# ACSM FAIRifier **ACSM FAIRifier** is a containerized JupyterLab-based toolkit for preparing Aerosol Chemical Speciation Monitor (ACSM) datasets for EBAS submission and domain-agnostic reuse. It enables users to transform raw or processed ACSM data into: - **EBAS-compliant outputs**, with appropriate metadata and file structure - **Self-describing HDF5 files**, containing final and intermediate data products for transparent, reusable, and reproducible science --- ### Key Features - Notebook-driven pipelines with automatic **provenance tracking** - Notebook-driven visualizations of data products - **Dash Plotly app** for interactive data annotation for quality control - Direct integration with an HDF5-based data structure - HDF5 output includes **intermediate data products** in addition to final outputs --- ### Output Formats - **NAS EBAS-compliant files**, structured and metadata-rich for archive submission - **Self-describing HDF5 files**, including: - Project-level, contextual, and data lineage metadata - Intermediate and final processed datasets - **YAML workflow file**, automatically generated in [Renku format](https://renku.readthedocs.io/en/stable/topic-guides/workflows/workflow-file.html), recording the **prospective provenance** of the data processing chain (i.e., planned steps, parameters, and dependencies) --- ### Extensibility While designed for ACSM datasets, the FAIRifier framework is modular and adaptable to new instruments and processing pipelines.
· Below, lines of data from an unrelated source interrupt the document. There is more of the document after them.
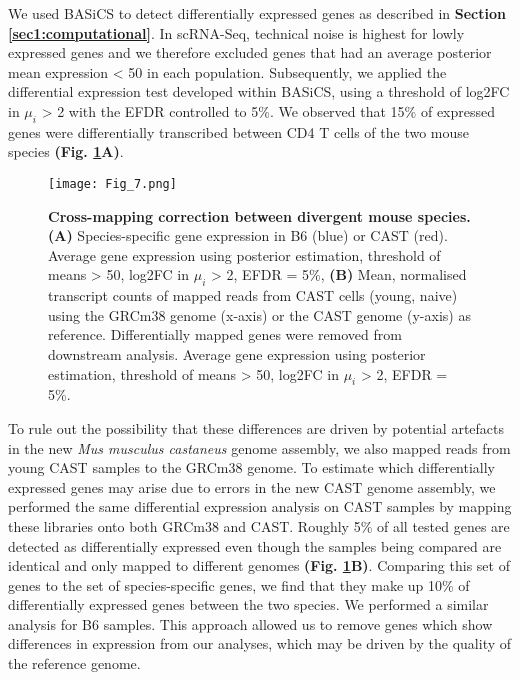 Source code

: We used BASiCS \citep{Vallejos2016} to detect differentially expressed genes as described in \textbf{Section \ref{sec1:computational}}. In scRNA-Seq, technical noise is highest for lowly expressed genes \citep{Brennecke2013} and we therefore excluded genes that had an average posterior mean expression < 50 in each population. Subsequently, we applied the differential expression test developed within BASiCS, using a threshold of log2FC in $\mu_i$ > 2 with the EFDR controlled to 5\%. We observed that 15\% of expressed genes were differentially transcribed between CD4\plus{} T cells of the two mouse species \textbf{(Fig. \ref{fig1:spec_spec_mapping}A)}. 

\begin{figure}[!hb]
\centering
\texttt{[image: Fig\_7.png]}
\caption[Cross-mapping correction between divergent mouse species]{\textbf{Cross-mapping correction between divergent mouse species.}\\
\textbf{(A)} Species-specific gene expression in B6 (blue) or CAST (red). Average gene expression using posterior estimation, threshold of means > 50, log2FC in $\mu_i$ > 2, EFDR = 5\%, \textbf{(B)} Mean, normalised transcript counts of mapped reads from CAST cells (young, naive) using the GRCm38 genome (x-axis) or the CAST genome (y-axis) as reference. Differentially mapped genes were removed from downstream analysis. Average gene expression using posterior estimation, threshold of means > 50, log2FC in $\mu_i$ > 2, EFDR = 5\%.
}
\label{fig1:spec_spec_mapping}
\end{figure}

To rule out the possibility that these differences are driven by potential artefacts in the new \textit{Mus musculus castaneus} genome assembly, we also mapped reads from young CAST samples to the GRCm38 genome. To estimate which differentially expressed genes may arise due to errors in the new CAST genome assembly, we performed the same differential expression analysis on CAST samples by mapping these libraries onto both GRCm38 and CAST. Roughly 5\% of all tested genes are detected as differentially expressed even though the samples being compared are identical and only mapped to different genomes \textbf{(Fig. \ref{fig1:spec_spec_mapping}B)}. Comparing this set of genes to the set of species-specific genes, we find that they make up 10\% of differentially expressed genes between the two species. We performed a similar analysis for B6 samples. This approach allowed us to remove genes which show differences in expression from our analyses, which may be driven by the quality of the reference genome.

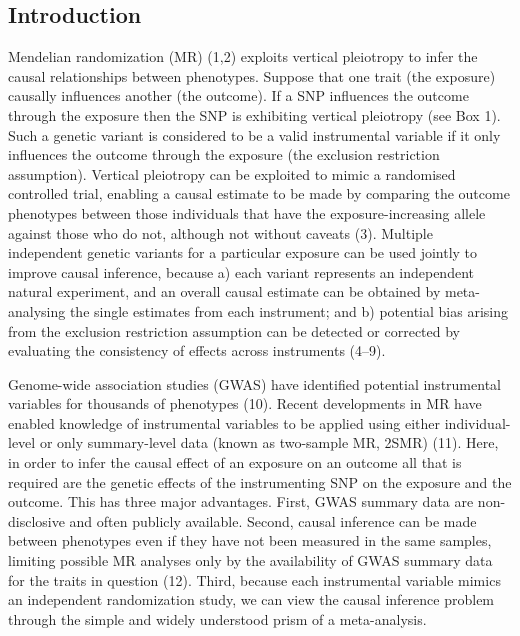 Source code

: \documentclass[]{article}
\begin{document}
\subsection{Introduction}\label{introduction}

Mendelian randomization (MR) (1,2) exploits vertical pleiotropy to infer
the causal relationships between phenotypes. Suppose that one trait (the
exposure) causally influences another (the outcome). If a SNP influences
the outcome through the exposure then the SNP is exhibiting vertical
pleiotropy (see Box 1). Such a genetic variant is considered to be a
valid instrumental variable if it only influences the outcome through
the exposure (the exclusion restriction assumption). Vertical pleiotropy
can be exploited to mimic a randomised controlled trial, enabling a
causal estimate to be made by comparing the outcome phenotypes between
those individuals that have the exposure-increasing allele against those
who do not, although not without caveats (3). Multiple independent
genetic variants for a particular exposure can be used jointly to
improve causal inference, because a) each variant represents an
independent natural experiment, and an overall causal estimate can be
obtained by meta-analysing the single estimates from each instrument;
and b) potential bias arising from the exclusion restriction assumption
can be detected or corrected by evaluating the consistency of effects
across instruments (4--9).

Genome-wide association studies (GWAS) have identified potential
instrumental variables for thousands of phenotypes (10). Recent
developments in MR have enabled knowledge of instrumental variables to
be applied using either individual-level or only summary-level data
(known as two-sample MR, 2SMR) (11). Here, in order to infer the causal
effect of an exposure on an outcome all that is required are the genetic
effects of the instrumenting SNP on the exposure and the outcome. This
has three major advantages. First, GWAS summary data are non-disclosive
and often publicly available. Second, causal inference can be made
between phenotypes even if they have not been measured in the same
samples, limiting possible MR analyses only by the availability of GWAS
summary data for the traits in question (12). Third, because each
instrumental variable mimics an independent randomization study, we can
view the causal inference problem through the simple and widely
understood prism of a meta-analysis.
\end{document}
Email the authors for details. --- ### Visual Overview of Domain-Agnostic Data Products

HDF5 structure before and after

Workflow visualization

--- ## Repository Structure
Click here to see the structure - `app/` — Dash Plotly app for interactive data flagging - `data/` — Contains ACSM datasets in HDF5 format (input/output) - `dima/` — Submodule supporting HDF5 metadata structure - `notebooks/` — Jupyter notebooks for stepwise FAIRification and submission preparation - `pipelines/` — Data chain scripts powering the transformation workflow - `docs/` — Additional documentation resources - `figures/` — Generated plots and visualizations - `third_party/` — External code dependencies - `workflows/` — Workflow automation (e.g., CI/CD pipelines) - Configuration files: - `Dockerfile.acsmchain` for container builds - `docker-compose.yaml` for orchestrating multi-container setups - `env_setup.sh` to bootstrap local environment - Project metadata files: `README.md`, `LICENSE`, `CITATION.cff`, `TODO.md`, and `campaigndescriptor.yaml`.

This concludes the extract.